En conclusion, il existe un consensus très large au sein de notre Association qu’il faut de toute urgence se pencher l’état de santé de notre Service extérieur. Nous estimons que la situation actuelle est extrêmement inquiétant car elle semble évoluer au gré du hazard que soit sans prise une vue globale des graves problèmes ou difficultés qui se posent pour le Service extérieur et sans que soit reconnue la nécessité d’un service diplomatique hautement professionnel. Il se pourrait qu’une réforme du Service extérieur du Canada s’impose sur une base plus large car de plus en plus de ministères du gouvernement s’occupent de questions liées aux affaires internationales. De toute évidence, selon l’ACMAR, il faut sans délai examiner attentivement comment doit fonctionner un Service extérieur moderne et efficace si l’on veut se donner quelques chances de redresser une situation qui dégénère rapidement.

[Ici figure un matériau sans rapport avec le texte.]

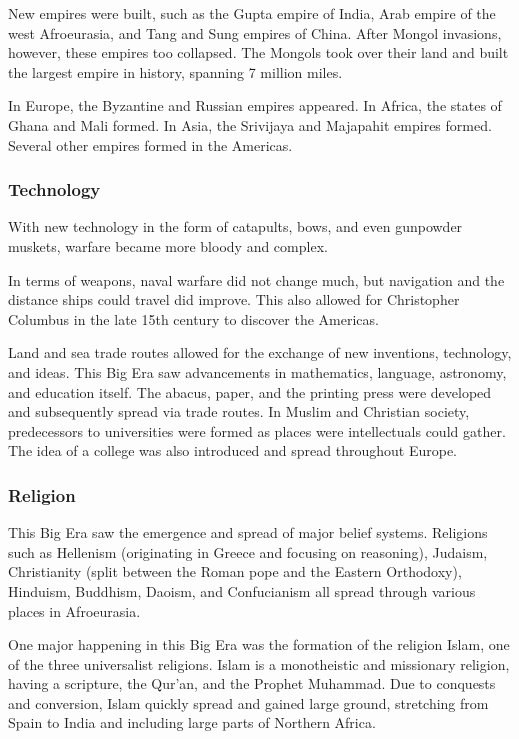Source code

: \documentclass[11pt]{article}
\begin{document}
New empires were built, such as the Gupta empire of India, Arab empire of the west Afroeurasia, and Tang and Sung empires of China. After Mongol invasions, however, these empires too collapsed. The Mongols took over their land and built the largest empire in history, spanning 7 million miles.

In Europe, the Byzantine and Russian empires appeared. In Africa, the states of Ghana and Mali formed. In Asia, the Srivijaya and Majapahit empires formed. Several other empires formed in the Americas.

\subsubsection{Technology}
\label{sec:orgeb91d6f}

With new technology in the form of catapults, bows, and even gunpowder muskets, warfare became more bloody and complex.

In terms of weapons, naval warfare did not change much, but navigation and the distance ships could travel did improve. This also allowed for Christopher Columbus in the late 15th century to discover the Americas.

Land and sea trade routes allowed for the exchange of new inventions, technology, and ideas. This Big Era saw advancements in mathematics, language, astronomy, and education itself. The abacus, paper, and the printing press were developed and subsequently spread via trade routes. In Muslim and Christian society, predecessors to universities were formed as places were intellectuals could gather. The idea of a college was also introduced and spread throughout Europe.

\subsubsection{Religion}
\label{sec:orgfdd7453}

This Big Era saw the emergence and spread of major belief systems. Religions such as Hellenism (originating in Greece and focusing on reasoning), Judaism, Christianity (split between the Roman pope and the Eastern Orthodoxy), Hinduism, Buddhism, Daoism, and Confucianism all spread through various places in Afroeurasia.

One major happening in this Big Era was the formation of the religion Islam, one of the three universalist religions. Islam is a monotheistic and missionary religion, having a scripture, the Qur'an, and the Prophet Muhammad. Due to conquests and conversion, Islam quickly spread and gained large ground, stretching from Spain to India and including large parts of Northern Africa.
\end{document}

Nous sommes convaincus qu’il est possible de rétablir la situation. Pour ce faire, nous voudrions proposer, pour fins d’examen, les point suivants qui, d’après nous, permettraient au Service extérieur de jouer pleinement son rôle d’outil essentiel de la politique étrangère du gouvernement. Les voici :
I) Le rétablissement d’un processus de recrutement tout à fait séparé pour les agents du Service extérieur, mettant l’accent sur des candidats hautement qualifiés qui s’intéressent expressément aux affaires internationales et qui sont disposés à envisager une carrière à long terme à l’étranger. Le processus serait distinct du recrutement pour l’ensemble de la fonction publique. Il y a lieu de signaler que la jeunesse du pays continue de manifester beaucoup d’intérêt pour une carrière dans le Service extérieur. Sept mille (7 000) personnes se sont engagés dans la compétition lors de la dernière campagne de recrutement du Service extérieur. Les examens, ces dernières années, ne visaient malheureusement pas à recruter des candidats qui s’étaient préparés ou étaient intéressés par le domaine des affaires internationales. En outre, le nombre de candidats embauchés a été trop faible, à cause en particulier dses compressions budgétaires.
II) Il est essentiel de réexaminer la politique de « permutabilité ». Un Service extérieur professionnel de carrière ne saurait survivre aux politiques actuelles d’affectations uniques et de mutations latérales. Le gouvernement ne peut pas, d’une part, recruter des agents FS au moyen d’un processus extrêmement concurrentiel, obliger ces mêmes recrues FS à vivre dans des conditions difficiles et, d’autre part, ouvrir rendre simultanément un grand nombre de postes FS accessibles à des non membres du Service extérieur qui n’ont pas à se soumettre aux mêmes règles. Encore une fois nous reconnaissons qu’il y a place à l’occasion pour des affectations uniques (y compris des nominations politiques) et à des mutations latérales, mais celles-ci doivent demeurer l’exception et non pas devenir la règle.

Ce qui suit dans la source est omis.